In 2012, I followed Isabella Bird’s trek north through the Nubra Valley of Ladakh, where the unchanged landscapes conjured images of the dangers she must have faced. I could picture her sitting astride a wide yak, possibly in a corset, buffeted by icy winds. Having walked over the high passes and glaciers she once knew, I followed the raging Shyock River which pulled her under as she tried to cross, leaving her with broken ribs.

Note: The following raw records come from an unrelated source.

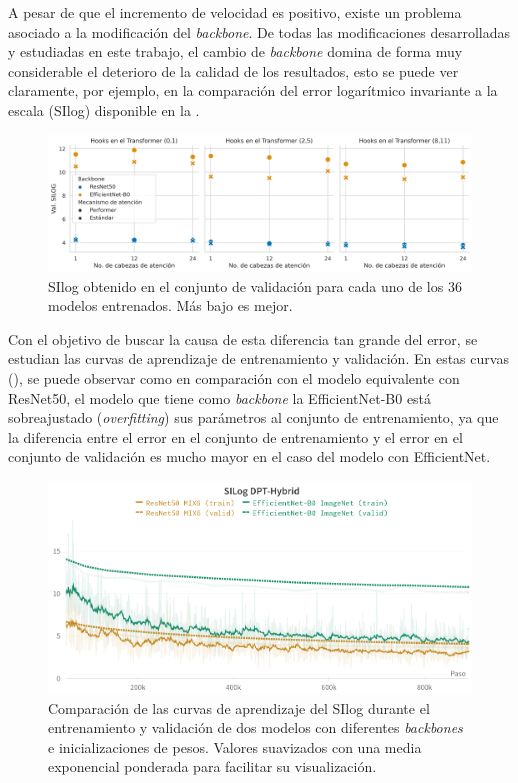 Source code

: A pesar de que el incremento de velocidad es positivo, existe un problema asociado a la modificación del \textit{backbone}. De todas las modificaciones desarrolladas y estudiadas en este trabajo, el cambio de \textit{backbone} domina de forma muy considerable el deterioro de la calidad de los resultados, esto se puede ver claramente, por ejemplo, en la comparación del error logarítmico invariante a la escala (SIlog) disponible en la .

\begin{figure}[H]
\centering
\includegraphics[width=\linewidth]{imagenes/Resultados/SIlog_val.png} 
\captionsetup{width=.95\linewidth}
\caption{SIlog obtenido en el conjunto de validación para cada uno de los 36 modelos entrenados. Más bajo es mejor.}
\label{fig:SIlog-validation}
\end{figure}

Con el objetivo de buscar la causa de esta diferencia tan grande del error, se estudian las curvas de aprendizaje de entrenamiento y validación. En estas curvas (), se puede observar como en comparación con el modelo equivalente con ResNet50, el modelo que tiene como \textit{backbone} la EfficientNet-B0 está sobreajustado (\textit{overfitting}) sus parámetros al conjunto de entrenamiento, ya que la diferencia entre el error en el conjunto de entrenamiento y el error en el conjunto de validación es mucho mayor en el caso del modelo con EfficientNet.

\begin{figure}[H]
\centering
\includegraphics[width=\linewidth]{imagenes/Resultados/EfficientNet_overfitting.png} 
\captionsetup{width=.95\linewidth}
\caption{Comparación de las curvas de aprendizaje del SIlog durante el entrenamiento y validación de dos modelos con diferentes \textit{backbones} e inicializaciones de pesos. Valores suavizados con una media exponencial ponderada para facilitar su visualización.}
\label{fig:efficientnet-overfitting}
\end{figure}

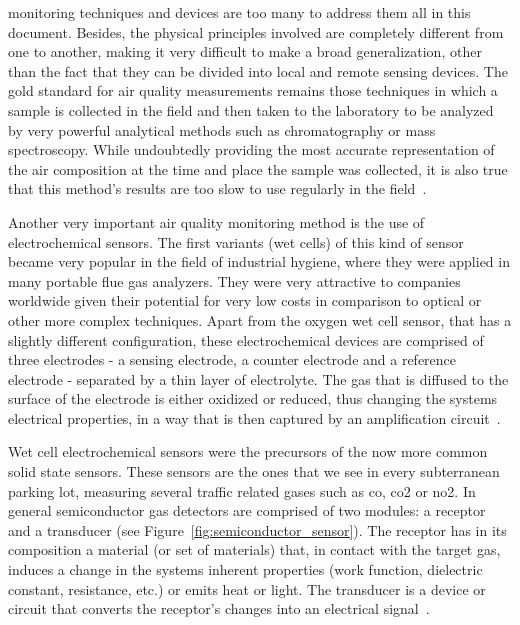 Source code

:  monitoring techniques and devices are too many to address
them all in this document. Besides, the physical principles involved are
completely different from one to another, making it very difficult to
make a broad generalization, other than the fact that they can be
divided into local and remote sensing devices. The gold standard for air
quality measurements remains those techniques in which a sample is
collected in the field and then taken to the laboratory to be analyzed
by very powerful analytical methods such as chromatography or mass
spectroscopy. While undoubtedly providing the most accurate
representation of the air composition at the time and place the sample
was collected, it is also true that this method's results are too slow
to use regularly in the field~\cite{Vallero2014, Clark1997, Bishop1996}.

Another very important air quality monitoring method is the use of
electrochemical sensors. The first variants (wet cells) of this kind of
sensor became very popular in the field of industrial hygiene, where
they were applied in many portable flue gas analyzers. They were very
attractive to companies worldwide given their potential for very low
costs in comparison to optical or other more complex techniques. Apart
from the oxygen wet cell sensor, that has a slightly different
configuration, these electrochemical devices are comprised of three
electrodes - a sensing electrode, a counter electrode and a reference
electrode - separated by a thin layer of electrolyte. The gas that is
diffused to the surface of the electrode is either oxidized or reduced,
thus changing the systems electrical properties, in a way that is then
captured by an amplification circuit~\cite{Clark1997}.

Wet cell electrochemical sensors were the precursors of the now more
common solid state sensors. These sensors are the ones that we see in
every subterranean parking lot, measuring several traffic related gases
such as \gls{co}, \gls{co2} or \gls{no2}. In general semiconductor gas
detectors are comprised of two modules: a receptor and a transducer (see
Figure~\ref{fig:semiconductor_sensor}). The receptor has in its
composition a material (or set of materials) that, in contact with the
target gas, induces a change in the systems inherent properties (work
function, dielectric constant, resistance, etc.) or emits heat or light.
The transducer is a device or circuit that converts the receptor's
changes into an electrical signal~\cite{Clark1997, Bishop1996,
Vallero2014}.

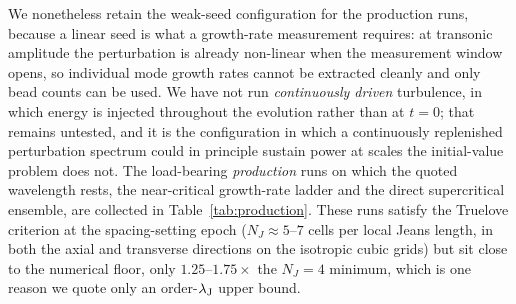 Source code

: \documentclass[usenatbib,twoside,twocolumn]{mnras}
\begin{document}
We nonetheless retain the weak-seed configuration for the production runs, because a linear seed is what a growth-rate measurement requires: at transonic amplitude the perturbation is already non-linear when the measurement window opens, so individual mode growth rates cannot be extracted cleanly and only bead counts can be used. We have not run \emph{continuously driven} turbulence, in which energy is injected throughout the evolution rather than at $t=0$; that remains untested, and it is the configuration in which a continuously replenished perturbation spectrum could in principle sustain power at scales the initial-value problem does not. The load-bearing \emph{production} runs on which the quoted wavelength rests, the near-critical growth-rate ladder and the direct supercritical ensemble, are collected in Table~\ref{tab:production}. These runs satisfy the Truelove criterion at the spacing-setting epoch ($N_J\approx5$--$7$ cells per local Jeans length, in both the axial and transverse directions on the isotropic cubic grids) but sit close to the numerical floor, only $1.25$--$1.75\times$ the $N_J=4$ minimum, which is one reason we quote only an order-$\lambda_{\rm J}$ upper bound.
\end{document}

Ironically, Bird must have felt relatively safe in these mountains, where no one could question her sanity or threaten her with life in an asylum; there was no gossip to endure, or any expectation of domestic servitude. In the wild, men listened to her – and respected her. Despite the obvious deprivations, Bird was free and no one could change that. On those wild trails, I felt I had cracked it: she was embracing a liberty she would never see at home, even in old age. Her books, documenting her journeys, make the adversity she faced seem very real.
When the time is right and we can travel again, think big and get a taste of what it is like to be a woman explorer. Several tour operators offer treks in the countries and regions explored by the heroines of my books (see panel, left) and venturing far off the beaten track is just what we need after a long and challenging lockdown. Perhaps, like Isabella Bird, we just need to escape and be free, challenging ourselves physically to feel the positive effects on our mental well-being.